▸ Exercise: The records follow. Retype them without a single change.

▸ Records for processing:

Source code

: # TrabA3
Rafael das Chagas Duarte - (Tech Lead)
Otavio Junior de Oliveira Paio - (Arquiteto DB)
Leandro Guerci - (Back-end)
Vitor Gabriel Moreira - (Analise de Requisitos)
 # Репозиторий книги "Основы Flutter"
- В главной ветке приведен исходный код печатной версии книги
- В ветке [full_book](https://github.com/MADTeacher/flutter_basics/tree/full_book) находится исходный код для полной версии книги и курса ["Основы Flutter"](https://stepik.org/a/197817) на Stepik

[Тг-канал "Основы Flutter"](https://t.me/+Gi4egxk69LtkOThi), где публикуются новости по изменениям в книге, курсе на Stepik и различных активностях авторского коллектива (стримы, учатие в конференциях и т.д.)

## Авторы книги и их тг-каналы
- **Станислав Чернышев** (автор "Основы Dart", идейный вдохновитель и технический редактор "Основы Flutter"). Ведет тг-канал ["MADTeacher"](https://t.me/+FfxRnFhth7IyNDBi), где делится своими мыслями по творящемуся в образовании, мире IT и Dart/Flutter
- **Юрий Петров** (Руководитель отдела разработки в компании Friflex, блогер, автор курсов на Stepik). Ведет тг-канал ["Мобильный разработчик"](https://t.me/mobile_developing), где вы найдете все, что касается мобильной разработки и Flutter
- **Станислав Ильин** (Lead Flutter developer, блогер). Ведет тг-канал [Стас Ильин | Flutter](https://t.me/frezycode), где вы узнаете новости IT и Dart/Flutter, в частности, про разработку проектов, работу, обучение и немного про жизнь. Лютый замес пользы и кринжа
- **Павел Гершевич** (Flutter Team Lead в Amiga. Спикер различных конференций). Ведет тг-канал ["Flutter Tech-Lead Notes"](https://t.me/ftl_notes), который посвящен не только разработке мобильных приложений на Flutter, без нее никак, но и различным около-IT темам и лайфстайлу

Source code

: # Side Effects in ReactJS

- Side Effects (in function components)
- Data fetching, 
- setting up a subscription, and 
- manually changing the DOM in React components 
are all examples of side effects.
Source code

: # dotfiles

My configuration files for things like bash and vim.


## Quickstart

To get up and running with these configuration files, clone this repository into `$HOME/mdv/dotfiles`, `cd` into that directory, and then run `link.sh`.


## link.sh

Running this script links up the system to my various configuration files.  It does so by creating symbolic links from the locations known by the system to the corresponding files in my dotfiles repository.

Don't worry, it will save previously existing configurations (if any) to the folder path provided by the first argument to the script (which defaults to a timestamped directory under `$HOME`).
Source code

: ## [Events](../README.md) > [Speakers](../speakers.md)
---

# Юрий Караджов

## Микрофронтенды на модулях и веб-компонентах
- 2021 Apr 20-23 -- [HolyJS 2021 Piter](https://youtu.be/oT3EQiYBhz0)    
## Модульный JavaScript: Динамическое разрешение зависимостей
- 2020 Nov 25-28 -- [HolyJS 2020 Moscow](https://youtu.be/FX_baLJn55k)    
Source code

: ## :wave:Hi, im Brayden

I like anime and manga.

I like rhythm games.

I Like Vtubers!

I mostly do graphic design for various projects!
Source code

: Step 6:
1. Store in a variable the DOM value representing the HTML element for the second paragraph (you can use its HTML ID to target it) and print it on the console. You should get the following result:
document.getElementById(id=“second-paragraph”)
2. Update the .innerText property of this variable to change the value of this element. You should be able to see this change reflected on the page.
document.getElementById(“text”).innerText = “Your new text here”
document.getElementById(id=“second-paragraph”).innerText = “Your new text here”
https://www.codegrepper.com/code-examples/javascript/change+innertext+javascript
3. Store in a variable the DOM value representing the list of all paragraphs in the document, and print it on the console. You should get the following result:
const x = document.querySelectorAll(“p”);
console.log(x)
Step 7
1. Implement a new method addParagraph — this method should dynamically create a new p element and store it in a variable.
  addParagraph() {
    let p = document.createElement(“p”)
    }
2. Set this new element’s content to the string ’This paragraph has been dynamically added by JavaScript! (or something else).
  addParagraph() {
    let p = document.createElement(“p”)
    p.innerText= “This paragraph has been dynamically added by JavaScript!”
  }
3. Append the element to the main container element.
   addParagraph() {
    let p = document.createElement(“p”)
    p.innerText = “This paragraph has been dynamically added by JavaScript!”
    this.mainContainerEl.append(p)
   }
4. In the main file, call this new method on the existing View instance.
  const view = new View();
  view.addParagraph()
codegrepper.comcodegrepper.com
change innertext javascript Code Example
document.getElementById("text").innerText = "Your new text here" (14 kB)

▸ Solution for this exercise:
Source code

: # TrabA3
Rafael das Chagas Duarte - (Tech Lead)
Otavio Junior de Oliveira Paio - (Arquiteto DB)
Leandro Guerci - (Back-end)
Vitor Gabriel Moreira - (Analise de Requisitos)
 # Репозиторий книги "Основы Flutter"
- В главной ветке приведен исходный код печатной версии книги
- В ветке [full_book](https://github.com/MADTeacher/flutter_basics/tree/full_book) находится исходный код для полной версии книги и курса ["Основы Flutter"](https://stepik.org/a/197817) на Stepik

[Тг-канал "Основы Flutter"](https://t.me/+Gi4egxk69LtkOThi), где публикуются новости по изменениям в книге, курсе на Stepik и различных активностях авторского коллектива (стримы, учатие в конференциях и т.д.)

## Авторы книги и их тг-каналы
- **Станислав Чернышев** (автор "Основы Dart", идейный вдохновитель и технический редактор "Основы Flutter"). Ведет тг-канал ["MADTeacher"](https://t.me/+FfxRnFhth7IyNDBi), где делится своими мыслями по творящемуся в образовании, мире IT и Dart/Flutter
- **Юрий Петров** (Руководитель отдела разработки в компании Friflex, блогер, автор курсов на Stepik). Ведет тг-канал ["Мобильный разработчик"](https://t.me/mobile_developing), где вы найдете все, что касается мобильной разработки и Flutter
- **Станислав Ильин** (Lead Flutter developer, блогер). Ведет тг-канал [Стас Ильин | Flutter](https://t.me/frezycode), где вы узнаете новости IT и Dart/Flutter, в частности, про разработку проектов, работу, обучение и немного про жизнь. Лютый замес пользы и кринжа
- **Павел Гершевич** (Flutter Team Lead в Amiga. Спикер различных конференций). Ведет тг-канал ["Flutter Tech-Lead Notes"](https://t.me/ftl_notes), который посвящен не только разработке мобильных приложений на Flutter, без нее никак, но и различным около-IT темам и лайфстайлу

Source code

: # Side Effects in ReactJS

- Side Effects (in function components)
- Data fetching, 
- setting up a subscription, and 
- manually changing the DOM in React components 
are all examples of side effects.
Source code

: # dotfiles

My configuration files for things like bash and vim.


## Quickstart

To get up and running with these configuration files, clone this repository into `$HOME/mdv/dotfiles`, `cd` into that directory, and then run `link.sh`.


## link.sh

Running this script links up the system to my various configuration files.  It does so by creating symbolic links from the locations known by the system to the corresponding files in my dotfiles repository.

Don't worry, it will save previously existing configurations (if any) to the folder path provided by the first argument to the script (which defaults to a timestamped directory under `$HOME`).
Source code

: ## [Events](../README.md) > [Speakers](../speakers.md)
---

# Юрий Караджов

## Микрофронтенды на модулях и веб-компонентах
- 2021 Apr 20-23 -- [HolyJS 2021 Piter](https://youtu.be/oT3EQiYBhz0)    
## Модульный JavaScript: Динамическое разрешение зависимостей
- 2020 Nov 25-28 -- [HolyJS 2020 Moscow](https://youtu.be/FX_baLJn55k)    
Source code

: ## :wave:Hi, im Brayden

I like anime and manga.

I like rhythm games.

I Like Vtubers!

I mostly do graphic design for various projects!
Source code

: Step 6:
1. Store in a variable the DOM value representing the HTML element for the second paragraph (you can use its HTML ID to target it) and print it on the console. You should get the following result:
document.getElementById(id=“second-paragraph”)
2. Update the .innerText property of this variable to change the value of this element. You should be able to see this change reflected on the page.
document.getElementById(“text”).innerText = “Your new text here”
document.getElementById(id=“second-paragraph”).innerText = “Your new text here”
https://www.codegrepper.com/code-examples/javascript/change+innertext+javascript
3. Store in a variable the DOM value representing the list of all paragraphs in the document, and print it on the console. You should get the following result:
const x = document.querySelectorAll(“p”);
console.log(x)
Step 7
1. Implement a new method addParagraph — this method should dynamically create a new p element and store it in a variable.
  addParagraph() {
    let p = document.createElement(“p”)
    }
2. Set this new element’s content to the string ’This paragraph has been dynamically added by JavaScript! (or something else).
  addParagraph() {
    let p = document.createElement(“p”)
    p.innerText= “This paragraph has been dynamically added by JavaScript!”
  }
3. Append the element to the main container element.
   addParagraph() {
    let p = document.createElement(“p”)
    p.innerText = “This paragraph has been dynamically added by JavaScript!”
    this.mainContainerEl.append(p)
   }
4. In the main file, call this new method on the existing View instance.
  const view = new View();
  view.addParagraph()
codegrepper.comcodegrepper.com
change innertext javascript Code Example
document.getElementById("text").innerText = "Your new text here" (14 kB)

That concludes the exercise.